Task item
Needed from the data below: all lines that contain the word "https".

***

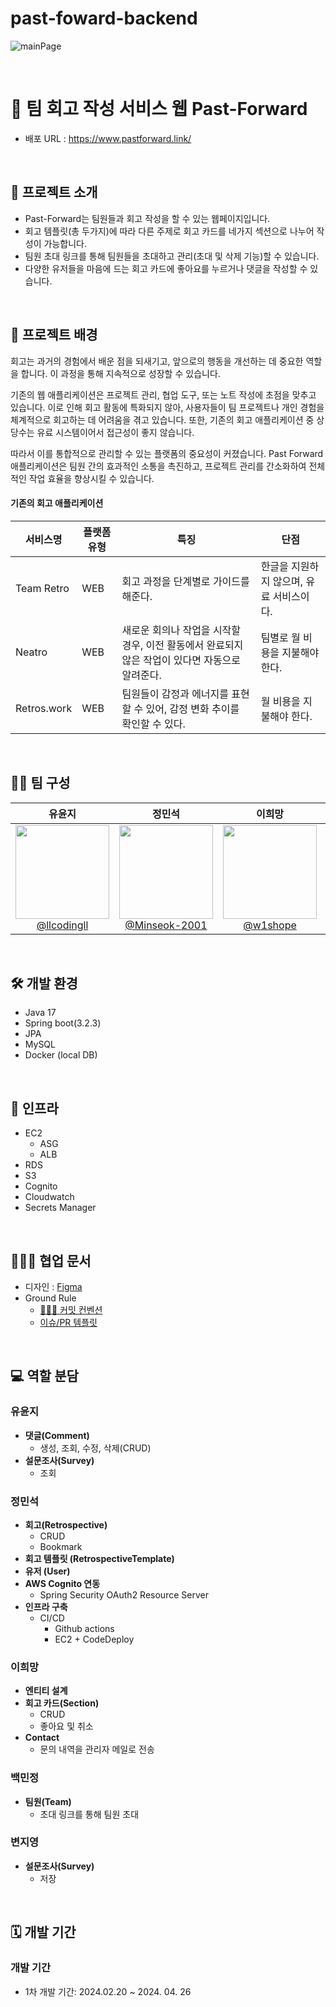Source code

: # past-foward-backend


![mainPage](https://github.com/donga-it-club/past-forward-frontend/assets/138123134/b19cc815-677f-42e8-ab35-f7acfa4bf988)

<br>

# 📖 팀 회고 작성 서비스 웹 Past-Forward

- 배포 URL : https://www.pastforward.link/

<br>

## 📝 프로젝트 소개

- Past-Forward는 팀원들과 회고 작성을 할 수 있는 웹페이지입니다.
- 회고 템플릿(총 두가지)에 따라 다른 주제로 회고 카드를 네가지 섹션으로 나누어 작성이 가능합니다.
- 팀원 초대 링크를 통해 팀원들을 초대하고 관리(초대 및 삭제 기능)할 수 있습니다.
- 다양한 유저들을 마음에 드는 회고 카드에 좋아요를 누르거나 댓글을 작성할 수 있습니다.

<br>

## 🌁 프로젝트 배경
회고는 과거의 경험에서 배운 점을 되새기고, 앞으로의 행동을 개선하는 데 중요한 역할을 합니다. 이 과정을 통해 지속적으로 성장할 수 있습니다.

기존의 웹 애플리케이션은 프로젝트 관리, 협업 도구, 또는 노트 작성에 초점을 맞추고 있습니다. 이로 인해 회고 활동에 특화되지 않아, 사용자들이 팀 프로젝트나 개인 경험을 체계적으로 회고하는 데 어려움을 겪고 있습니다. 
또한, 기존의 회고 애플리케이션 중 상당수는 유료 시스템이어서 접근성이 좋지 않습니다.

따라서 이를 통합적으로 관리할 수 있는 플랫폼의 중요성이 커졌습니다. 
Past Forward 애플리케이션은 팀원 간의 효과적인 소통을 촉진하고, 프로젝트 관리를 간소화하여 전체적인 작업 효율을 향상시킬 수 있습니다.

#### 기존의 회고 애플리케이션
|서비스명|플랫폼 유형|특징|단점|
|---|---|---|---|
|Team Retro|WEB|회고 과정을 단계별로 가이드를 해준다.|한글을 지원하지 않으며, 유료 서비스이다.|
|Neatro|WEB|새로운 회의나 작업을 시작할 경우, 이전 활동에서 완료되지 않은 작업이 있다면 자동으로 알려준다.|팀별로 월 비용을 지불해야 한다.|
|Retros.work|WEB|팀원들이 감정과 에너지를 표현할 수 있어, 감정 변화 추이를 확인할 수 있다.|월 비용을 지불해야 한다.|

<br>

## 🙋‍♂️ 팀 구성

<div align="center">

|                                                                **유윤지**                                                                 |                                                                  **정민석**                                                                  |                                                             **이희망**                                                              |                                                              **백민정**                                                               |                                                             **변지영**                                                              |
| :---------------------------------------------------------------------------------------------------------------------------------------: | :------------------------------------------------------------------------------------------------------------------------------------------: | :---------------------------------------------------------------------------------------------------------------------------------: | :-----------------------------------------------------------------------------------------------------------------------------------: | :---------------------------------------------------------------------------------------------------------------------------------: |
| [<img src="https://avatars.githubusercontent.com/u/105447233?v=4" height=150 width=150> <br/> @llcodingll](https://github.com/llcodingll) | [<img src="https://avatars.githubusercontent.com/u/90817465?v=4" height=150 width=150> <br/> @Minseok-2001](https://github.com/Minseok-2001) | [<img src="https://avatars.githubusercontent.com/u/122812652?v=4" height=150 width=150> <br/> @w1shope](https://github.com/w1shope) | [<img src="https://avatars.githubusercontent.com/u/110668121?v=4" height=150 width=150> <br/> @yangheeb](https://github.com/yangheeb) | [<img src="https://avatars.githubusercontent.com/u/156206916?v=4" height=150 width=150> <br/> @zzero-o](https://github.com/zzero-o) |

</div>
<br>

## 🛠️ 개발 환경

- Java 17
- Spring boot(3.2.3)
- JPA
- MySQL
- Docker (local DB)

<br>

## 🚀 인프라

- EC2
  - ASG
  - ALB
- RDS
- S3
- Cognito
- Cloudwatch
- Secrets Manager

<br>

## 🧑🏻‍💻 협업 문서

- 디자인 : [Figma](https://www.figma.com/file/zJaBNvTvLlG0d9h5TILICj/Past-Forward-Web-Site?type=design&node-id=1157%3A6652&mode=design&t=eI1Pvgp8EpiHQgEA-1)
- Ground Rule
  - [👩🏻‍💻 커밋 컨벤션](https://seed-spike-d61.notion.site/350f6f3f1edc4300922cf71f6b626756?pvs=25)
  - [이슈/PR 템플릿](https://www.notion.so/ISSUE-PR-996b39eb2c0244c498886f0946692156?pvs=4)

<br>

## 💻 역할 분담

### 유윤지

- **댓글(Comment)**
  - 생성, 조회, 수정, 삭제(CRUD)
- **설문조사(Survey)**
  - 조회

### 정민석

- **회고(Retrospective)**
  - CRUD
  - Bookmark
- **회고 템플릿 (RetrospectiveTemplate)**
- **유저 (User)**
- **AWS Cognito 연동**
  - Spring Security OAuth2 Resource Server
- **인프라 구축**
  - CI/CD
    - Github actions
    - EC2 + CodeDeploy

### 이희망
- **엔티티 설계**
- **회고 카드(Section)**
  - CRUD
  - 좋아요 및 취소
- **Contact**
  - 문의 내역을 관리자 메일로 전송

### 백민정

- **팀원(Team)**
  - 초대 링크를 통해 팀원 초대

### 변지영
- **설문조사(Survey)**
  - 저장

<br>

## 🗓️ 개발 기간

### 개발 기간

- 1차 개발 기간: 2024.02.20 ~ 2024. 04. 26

***

Output below
![mainPage](https://github.com/donga-it-club/past-forward-frontend/assets/138123134/b19cc815-677f-42e8-ab35-f7acfa4bf988)
- 배포 URL : https://www.pastforward.link/
| [<img src="https://avatars.githubusercontent.com/u/105447233?v=4" height=150 width=150> <br/> @llcodingll](https://github.com/llcodingll) | [<img src="https://avatars.githubusercontent.com/u/90817465?v=4" height=150 width=150> <br/> @Minseok-2001](https://github.com/Minseok-2001) | [<img src="https://avatars.githubusercontent.com/u/122812652?v=4" height=150 width=150> <br/> @w1shope](https://github.com/w1shope) | [<img src="https://avatars.githubusercontent.com/u/110668121?v=4" height=150 width=150> <br/> @yangheeb](https://github.com/yangheeb) | [<img src="https://avatars.githubusercontent.com/u/156206916?v=4" height=150 width=150> <br/> @zzero-o](https://github.com/zzero-o) |
- 디자인 : [Figma](https://www.figma.com/file/zJaBNvTvLlG0d9h5TILICj/Past-Forward-Web-Site?type=design&node-id=1157%3A6652&mode=design&t=eI1Pvgp8EpiHQgEA-1)
  - [👩🏻‍💻 커밋 컨벤션](https://seed-spike-d61.notion.site/350f6f3f1edc4300922cf71f6b626756?pvs=25)
  - [이슈/PR 템플릿](https://www.notion.so/ISSUE-PR-996b39eb2c0244c498886f0946692156?pvs=4)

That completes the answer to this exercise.